Each pair of 10s count as their own critical success, so three 10s (000) would add up to five successes, whereas four 10s (0000) would count as eight.

In some tests, a critical win yields additional effects apart from the one stated above, and the Storyteller can even award complete wins regardless of Difficulty when a situation merits it. Vampires can also achieve messy criticals (see p. 207).

Dice numbers

Margin:

The number of successes exceeding the Difficulty of the roll is called the margin. If the Difficulty was 4 and you rolled seven successes, your margin is three. Damage, many power effects, and some other rules use margin to calculate the degree of effect.

Even outside those circumstances, the Storyteller can narrate a degree of success depending on the size of the margin rolled: the larger the margin, the greater the success.

In an Automatic Win, the margin is always zero.

Win at a Cost:

If your roll includes any successes, but fails, the Storyteller may offer you to win at a cost. You achieve your goal, but something happens to make things worse for you anyway: you take damage, attract unfriendly (and powerful) notice, lose something you value, etc. Any player (including you) or the Storyteller can suggest the cost; generally it should scale with the number of missing successes. If it’s too high, you can always opt to fail instead.

Try, Try again:

If a character fails an action, they can sometimes try again. After all, failing to pick a lock does not mean the character can never insert a lockpick into that door again. To justify such an attempt, circumstances need to merit it – the character obtains a better set of lockpicks, for example, or their skill has improved since last time.

Total Failure:

If your roll includes no successes at all, your character has totally failed. Total failure sometimes means only that your character didn’t achieve the desired result; sometimes it means dire consequences occur. The storyteller defines what total failure means according to each situation and circumstances, and decides whether you can try again after a total failure.

Team Work:

PC's working together on an applicable task: roll the largest pool among the participants, adding 1 additional die for each character assisting that has at least one dot in the Skill involved. If no Skill is involved in the roll, anyone can assist.

Willpower:

Characters may spend 1 point of Willpower to re-roll up to three regular dice on any one Skill or Attribute roll, including a roll involving vampiric Disciplines.
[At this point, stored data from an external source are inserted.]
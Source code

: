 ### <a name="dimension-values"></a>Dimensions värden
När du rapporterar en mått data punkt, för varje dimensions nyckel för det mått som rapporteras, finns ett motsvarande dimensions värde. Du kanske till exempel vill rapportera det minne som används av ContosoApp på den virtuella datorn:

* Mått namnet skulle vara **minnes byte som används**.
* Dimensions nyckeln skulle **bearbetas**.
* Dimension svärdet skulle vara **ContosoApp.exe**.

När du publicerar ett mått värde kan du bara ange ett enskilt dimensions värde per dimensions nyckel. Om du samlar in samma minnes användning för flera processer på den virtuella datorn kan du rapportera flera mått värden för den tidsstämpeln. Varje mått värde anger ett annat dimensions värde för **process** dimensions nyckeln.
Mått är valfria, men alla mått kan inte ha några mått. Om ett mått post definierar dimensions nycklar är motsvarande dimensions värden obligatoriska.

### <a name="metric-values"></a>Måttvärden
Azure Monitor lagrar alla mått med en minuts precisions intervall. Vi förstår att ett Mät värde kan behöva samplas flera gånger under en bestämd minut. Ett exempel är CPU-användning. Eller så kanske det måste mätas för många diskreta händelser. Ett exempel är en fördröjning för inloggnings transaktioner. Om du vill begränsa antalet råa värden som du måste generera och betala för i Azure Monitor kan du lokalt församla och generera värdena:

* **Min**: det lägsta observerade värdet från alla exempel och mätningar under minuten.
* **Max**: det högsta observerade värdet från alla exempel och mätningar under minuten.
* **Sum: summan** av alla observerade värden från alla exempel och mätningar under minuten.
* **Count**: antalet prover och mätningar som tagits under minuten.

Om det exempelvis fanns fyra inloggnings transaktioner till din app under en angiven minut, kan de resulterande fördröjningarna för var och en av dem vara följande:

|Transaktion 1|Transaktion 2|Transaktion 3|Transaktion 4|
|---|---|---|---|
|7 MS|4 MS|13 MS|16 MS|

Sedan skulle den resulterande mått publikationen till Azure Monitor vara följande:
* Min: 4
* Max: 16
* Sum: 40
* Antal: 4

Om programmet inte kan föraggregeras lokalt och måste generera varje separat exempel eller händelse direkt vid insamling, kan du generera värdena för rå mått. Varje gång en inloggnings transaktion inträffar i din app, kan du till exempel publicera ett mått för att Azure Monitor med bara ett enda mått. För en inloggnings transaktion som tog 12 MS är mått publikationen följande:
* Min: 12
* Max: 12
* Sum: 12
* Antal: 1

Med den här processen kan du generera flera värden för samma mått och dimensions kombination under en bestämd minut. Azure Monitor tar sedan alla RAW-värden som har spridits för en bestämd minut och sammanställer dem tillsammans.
Characters may not spend Willpower to re-roll Hunger dice or a tracker roll, such as Willpower or Humanity.

A spent point of Willpower counts as having sustained a level of Superficial damage to Willpower (see p. 126) and is marked as such. For more on Willpower, see pp. 157-158.

Willpower spent

^ Above is an example of causing Superfifical damage using the '/' marking. 

Checks:

Unlike rolls, checks normally use a single die. The player makes a check by rolling one die, attempting to achieve a target number of 6 or higher.

Vampire primarily uses checks to determine Hunger gain (see Hunger, feeding, and Rouse Checks, p. 211).

Characters may not use Will- power to re-roll checks. Automatic wins and taking half never apply to checks.

Contests:

Storytellers use contests to model direct opposition: e.g., hacking a monitored system, sneaking past a guard searching for you, or seducing an undercover vice cop.

In a contest, the acting character and their opponent each build a dice pool. This process does not have to use the same pool; the Storyteller might tell the sneaking character to use Dexterity + Stealth, but roll Wits + Awareness for the searching guard.

Basic contests go like this:

■ Describe what you want your character to do and how.

■ The Storyteller decides someone opposes your effort and tells you which of your character's Traits to assemble a dice pool.

■ The Storyteller chooses which of the opponent’s Traits to use to assemble a dice pool.

■ Each contestant rolls their dice pool and counts their successes.

■ If the acting character rolled equal to or more than the number of successes rolled by the opposing character, the test is a win.

Player characters can definitely engage in contests against each other! The Storyteller still determines which character assembles which dice pool.